Keeping an eye on Earth's water cycle, ice sheets and crust from space

A pair of spacecraft that will observe our planet's ever-changing water cycle, ice sheets and crust are in final preparations for launch from California no earlier than May 19. The Gravity Recovery and Climate Experiment Follow-On (GRACE-FO) mission, a partnership between NASA and the German Research Centre for Geosciences, will take over where the first GRACE mission left off when it completed its 15-year mission in 2017.

GRACE-FO will continue monitoring monthly changes in the distribution of mass within and among Earth's atmosphere, oceans, land and ice sheets, as well as within the solid Earth itself. These data will provide unique insights into Earth's changing climate, Earth system processes and even the impacts of some human activities, and will have far-reaching benefits to society, such as improving water resource management.

"Water is critical to every aspect of life on Earth -- for health, for agriculture, for maintaining our way of living," said Michael Watkins, GRACE-FO science lead and director of NASA's Jet Propulsion Laboratory in Pasadena, California. "You can't manage it well until you can measure it. GRACE-FO provides a unique way to measure water in many of its phases, allowing us to manage water resources more effectively."

Like GRACE, the first mission, GRACE-FO will use an innovative technique to observe something that can't be seen directly from space. It uses the weight of water to measure its movement -- even water hidden far below Earth's surface.
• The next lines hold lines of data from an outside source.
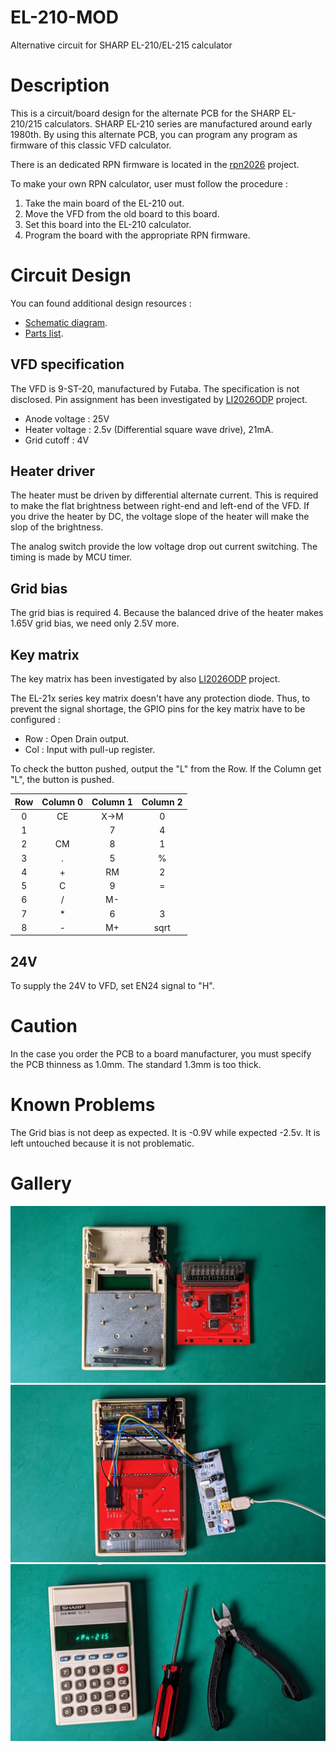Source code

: # EL-210-MOD
Alternative circuit for SHARP EL-210/EL-215 calculator

# Description

This is a circuit/board design for the alternate PCB for the SHARP EL-210/215 calculators. SHARP EL-210 series are manufactured around early 1980th. 
By using this alternate PCB, you can program any program as firmware of this
classic VFD calculator. 

There is an dedicated RPN firmware is located in the [rpn2026](https://github.com/suikan4github/rpn2026) project.

To make your own RPN calculator,
user must follow the procedure : 
1. Take the main board of the EL-210 out. 
1. Move the VFD from the old board to this board. 
1. Set this board into the EL-210 calculator. 
1. Program the board with the appropriate RPN firmware. 

# Circuit Design

You can found additional design resources : 
- [Schematic diagram](doc/EL-210-MOD.pdf).
- [Parts list](doc/partslist.csv).

## VFD specification
The VFD is 9-ST-20, manufactured by Futaba. The specification is not disclosed. 
Pin assignment has been investigated by [LI2026ODP](https://github.com/suikan4github/LI2026ODP/wiki/LI2026A) project.
- Anode voltage : 25V
- Heater voltage : 2.5v (Differential square wave drive), 21mA. 
- Grid cutoff : 4V

## Heater driver
The heater must be driven by differential alternate current. This is required to make the flat brightness between right-end and left-end of the VFD. If you drive 
the heater by DC, the voltage slope of the heater will make the slop of the brightness.

The analog switch provide the low voltage drop out current switching. The timing
is made by MCU timer.

## Grid bias 
The grid bias is required 4. Because the balanced drive of the heater makes
1.65V grid bias, we need only 2.5V more. 

## Key matrix
The key matrix has been investigated by also [LI2026ODP](https://github.com/suikan4github/LI2026ODP/wiki/KeyMatrix) project. 

The EL-21x series key matrix doesn't have any protection diode. Thus, to prevent the signal shortage,
the GPIO pins for the key matrix have to be configured : 
- Row : Open Drain output.
- Col : Input with pull-up register. 

To check the button pushed, output the "L" from the Row.
If the Column get "L", the button is pushed. 

|  Row  | Column 0  |  Column 1  |  Column 2  |
| :---: | :---:     | :---:      | :---:      |
|   0   |   CE      |  X->M      |   0        |
|   1   |           |   7        |   4        |
|   2   |   CM      |   8        |   1        |
|   3   |   .       |   5        |   %        |
|   4   |   +       |   RM       |   2        |
|   5   |   C       |   9        |   =        |
|   6   |   /       |   M-       |            |
|   7   |   *       |   6        |   3        |
|   8   |   -       |   M+       |  sqrt      |

## 24V
To supply the 24V to VFD, set EN24 signal to "H".

# Caution
In the case you order the PCB to a board manufacturer, you must specify the 
PCB thinness as 1.0mm. The standard 1.3mm is too thick. 

# Known Problems
The Grid bias is not deep as expected. It is -0.9V while expected -2.5v. 
It is left untouched because it is not problematic. 


# Gallery
![](image/PXL_20230219_063837949.jpg)
![](image/PXL_20230219_074402177.jpg)
![](image/PXL_20230219_075149874.jpg)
GRACE-FO will do this by very precisely measuring the changes in the shape of Earth's gravity field caused by the movement of massive amounts of water, ice and solid Earth.

"When water is underground, it's impossible to directly observe from space. There's no picture you can take or radar you can bounce off the surface to measure changes in that deep water," said Watkins. "But it has mass, and GRACE-FO is almost the only way we have of observing it on large scales. Similarly, tracking changes in the total mass of the polar ice sheets is also very difficult, but GRACE-FO essentially puts a 'scale' under them to track their changes over time."

Like its predecessors, the two identical GRACE-FO satellites will function as a single instrument. The satellites will orbit Earth about 137 miles (220 kilometers) apart, at an initial altitude of about 305 miles (490 kilometers). Each satellite continually sends microwave signals to the other to accurately measure changes in the distance between them. As they fly over a massive Earth feature, such as a mountain range or underground aquifer, the gravitational pull of that feature tugs on the satellites, changing the distance separating them. By tracking changes in their separation distance with incredible accuracy -- to less than the thickness of a human hair -- the satellites are able to map these regional gravity changes.

GRACE-FO will be launched into orbit with five Iridium NEXT communications satellites on a commercially procured SpaceX Falcon 9 rocket from Vandenberg Air Force Base in California.